São Paulo- A chamada ''Cúpula da Unidade'', que inclui o Grupo do Rio e a Comunidade do Caribe (Caricom), começou ontem na zona turística de Cancún, no México, com a participação de 32 países da região. O presidente anfitrião, Felipe Calderón, saudou um por um os líderes presentes à reunião antes da cerimônia de inauguração, reservando o último lugar ao governante de Cuba, Raúl Castro.
Um total de 25 chefes de Estado e de governo participam da Cúpula, cujos tópicos principais serão a coordenação da ajuda para a reconstrução do Haiti, o esboço de um novo organismo regional e a briga da Argentina com a Grã-Bretanha pelas ilhas Malvinas. Outros sete países estão representados por seus chanceleres.
Honduras, que estava na lista de 33 países que deveriam participar do encontro, foi excluído por estar suspenso da Organização dos Estados Americanos (OEA) desde o golpe de Estado de junho de 2009 que tirou Manuel Zelaya do poder.
O novo embaixador americano no Brasil, Thomas Shannon, minimizou o objetivo dos 32 países reunidos na Cúpula de Cancún, México, de lançarem uma entidade regional sem a presença de EUA e Canadá para se contrapor à OEA (Organização dos Estados Americanos), tida como alinhada a Washington. ''Não vemos (na nova entidade) uma maneira de excluir os EUA. Não vejo uma ''OEA do B''.
Consideramos como algo bom que os países da América Latina melhorem sua integração'', disse Shannon a jornalistas na Fiesp (Federação das Indústrias do Estado de São Paulo), em meio à primeira visita a São Paulo desde que assumiu oficialmente o cargo em Brasília, há três semanas.
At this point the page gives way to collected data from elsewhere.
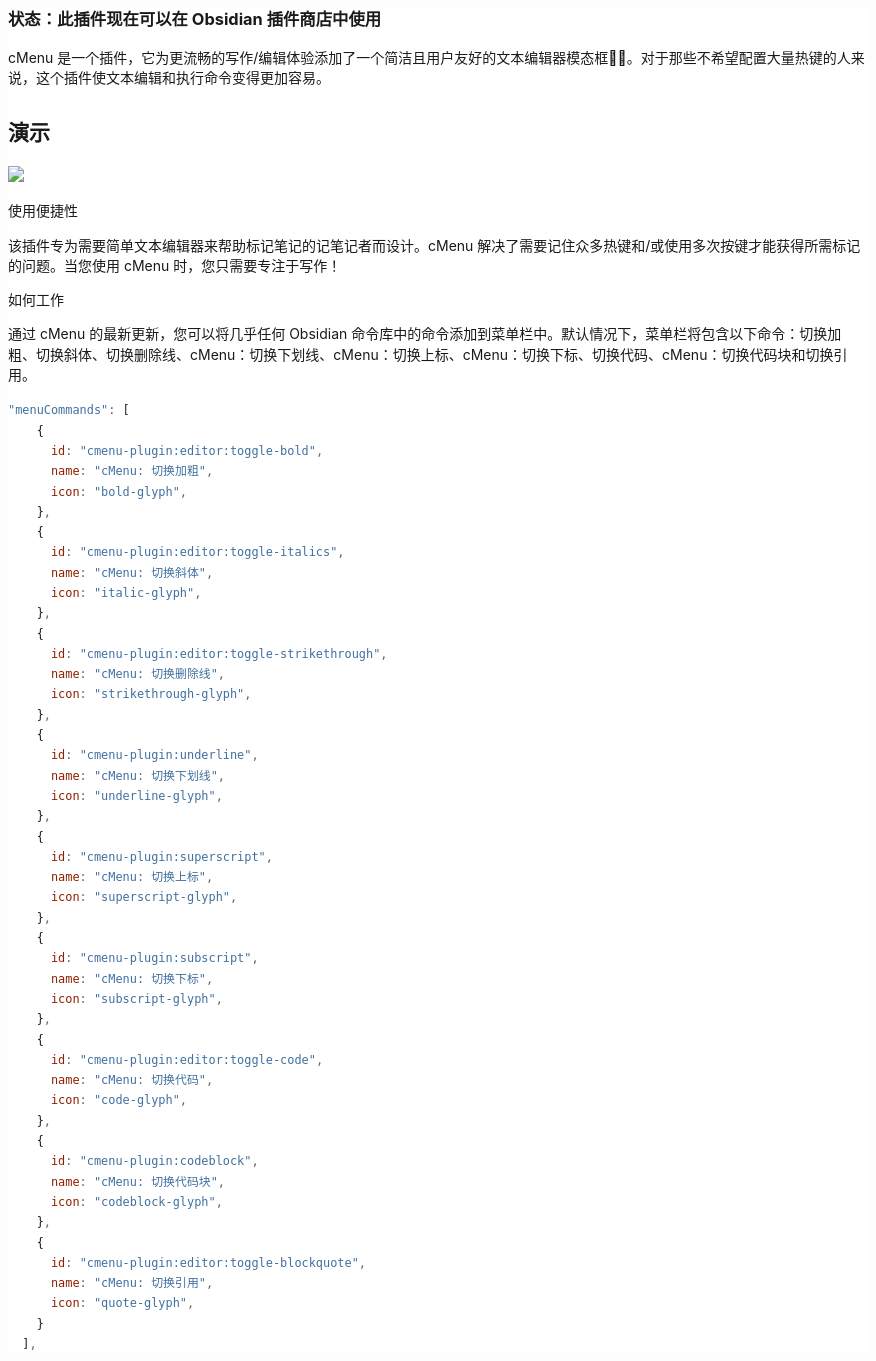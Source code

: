 ### 状态：此插件现在可以在 Obsidian 插件商店中使用

cMenu 是一个插件，它为更流畅的写作/编辑体验添加了一个简洁且用户友好的文本编辑器模态框✍🏽。对于那些不希望配置大量热键的人来说，这个插件使文本编辑和执行命令变得更加容易。

## 演示

![](https://cdn.pkmer.cn/covers/cmenu-plugin_1_3.gif)

使用便捷性

该插件专为需要简单文本编辑器来帮助标记笔记的记笔记者而设计。cMenu 解决了需要记住众多热键和/或使用多次按键才能获得所需标记的问题。当您使用 cMenu 时，您只需要专注于写作！

如何工作

通过 cMenu 的最新更新，您可以将几乎任何 Obsidian 命令库中的命令添加到菜单栏中。默认情况下，菜单栏将包含以下命令：切换加粗、切换斜体、切换删除线、cMenu：切换下划线、cMenu：切换上标、cMenu：切换下标、切换代码、cMenu：切换代码块和切换引用。

```javascript
"menuCommands": [
    {
      id: "cmenu-plugin:editor:toggle-bold",
      name: "cMenu: 切换加粗",
      icon: "bold-glyph",
    },
    {
      id: "cmenu-plugin:editor:toggle-italics",
      name: "cMenu: 切换斜体",
      icon: "italic-glyph",
    },
    {
      id: "cmenu-plugin:editor:toggle-strikethrough",
      name: "cMenu: 切换删除线",
      icon: "strikethrough-glyph",
    },
    {
      id: "cmenu-plugin:underline",
      name: "cMenu: 切换下划线",
      icon: "underline-glyph",
    },
    {
      id: "cmenu-plugin:superscript",
      name: "cMenu: 切换上标",
      icon: "superscript-glyph",
    },
    {
      id: "cmenu-plugin:subscript",
      name: "cMenu: 切换下标",
      icon: "subscript-glyph",
    },
    {
      id: "cmenu-plugin:editor:toggle-code",
      name: "cMenu: 切换代码",
      icon: "code-glyph",
    },
    {
      id: "cmenu-plugin:codeblock",
      name: "cMenu: 切换代码块",
      icon: "codeblock-glyph",
    },
    {
      id: "cmenu-plugin:editor:toggle-blockquote",
      name: "cMenu: 切换引用",
      icon: "quote-glyph",
    }
  ],
```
Apesar de alguns focos de tensão regional, como a relação Venezuela-Colômbia, e da retórica antiamericana que predomina em governos como os do venezuelano Hugo Chávez e do boliviano Evo Morales, Shannon disse que o momento é de entendimento.
''Do nosso ponto de vista, estamos tendo um momento de muito diálogo e integração em toda a América. Os países do hemisfério estão interessados em encontrar formas de intensificar o diálogo'', disse Shannon, que até meses atrás era chefe da diplomacia dos EUA para a América Latina.
O atual subsecretário dos EUA para a região, Arturo Valenzuela, usou o mesmo tom de Shannon. ''À primeira vista, não há nenhum problema'', disse Valenzuela durante evento acadêmico em Washington. Mas ele ressaltou que ''há uma proliferação de iniciativas semelhantes, que não têm tanto conteúdo como deveriam''.